Efeitos do Bullying na sociedade

Enviada em 27/10/2017

Determinismo opressor

Brás Cubas, o defunto-autor de Machado de Assis, diz em suas “Memórias Póstumas” que não teve filhos para não transmitir a nenhuma criatura o legado da miséria humana. Talvez hoje percebesse acertada sua decisão: a postura de descaso das pessoas em relação à questão do bullying, uma das faces mais perversas de uma sociedade individualista, preconceituosa e opressora. Reverter esse quadro e promover o debate entre os jovens nas escolas é uma necessidade e um desafio para um país que se diz tão plural.

Dito fora por Kant que “O homem é aquilo que a educação faz dele” e, sendo assim, é necessário preocupação. Com efeito, violências verbais, físicas e psicológicas têm se intensificado no meio escolar, atingindo não só alunos, como, também, professores. Decerto que a falta de desvelo do corpo gestor e sua omissão são os principais facilitadores de tal quadro, porém, há também raízes históricas e sociológicas de caráter sutil.

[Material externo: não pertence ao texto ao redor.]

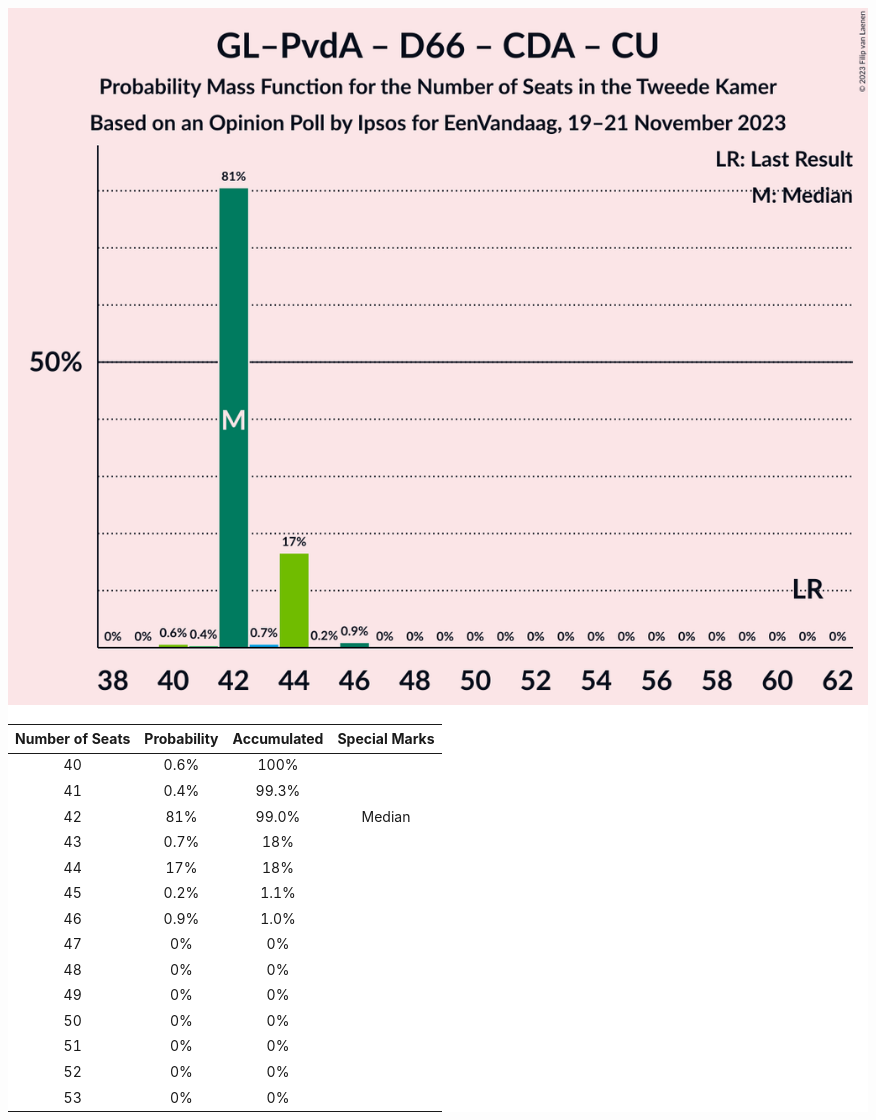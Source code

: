 ![Graph with seats probability mass function not yet produced](2023-11-21-Ipsos-coalitions-seats-pmf-gl–pvda–d66–cda–cu.png "Seats Probability Mass Function")

| Number of Seats | Probability | Accumulated | Special Marks |
|:---------------:|:-----------:|:-----------:|:-------------:|
| 40 | 0.6% | 100% |  |
| 41 | 0.4% | 99.3% |  |
| 42 | 81% | 99.0% | Median |
| 43 | 0.7% | 18% |  |
| 44 | 17% | 18% |  |
| 45 | 0.2% | 1.1% |  |
| 46 | 0.9% | 1.0% |  |
| 47 | 0% | 0% |  |
| 48 | 0% | 0% |  |
| 49 | 0% | 0% |  |
| 50 | 0% | 0% |  |
| 51 | 0% | 0% |  |
| 52 | 0% | 0% |  |
| 53 | 0% | 0% |  |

Naturalmente, a engrenagem capitalista impõe hierarquias nas quais o poder é concentrado e, sobre os desfavorecidos, há opressão. Além disso, sob ângulos deterministas, o meio -corrompido moralmente e oligárquico- influencia o ser e é de conhecimento geral que estágios primários de formação do homem incluem a imitação de um padrão visto. Em casos de bullying racial, vê-se uma superiorização de brancos e, finalmente, impunidades familiar e social impulsionam as agressões.

Por conseguinte, os “bullies”, agentes agressores, tendem a desenvolver comportamentos violentos na vida adulta, acreditando serem impunes. As vítimas carregam hematomas físicos e psicológicos, perdendo autoestima, habilidades sociais e transtornos mentais como ansiedade ou depressão. Ainda se pode citar a redução da assiduidade estudantil. Confirma-se, assim, o teor potencialmente preocupador do pensamento Kantiano supracitado.

Vê-se então, de modo exposto, a mazela representada pelo bullying. Uma vez que pode advir várias causas, é primordial a ação do MEC (Ministério da Educação) para resolver o impasse, devendo promover colaboração dos corpos docente e discente para combater a passividade diante dos casos. Outrossim, é imperioso haver campanhas sobre a igualdade dos seres em geral e apoio claro às vítimas, tanto por meio de disponibilidade para que estas denunciem quanto punições severas para seus praticantes a servir de exemplo. Além disso, os próprios colegas de classe devem se posicionar contra estas agressões e compreender que não se trata brincadeira. Segundo Martin Luther King, “Toda hora é hora de fazer o que é certo”.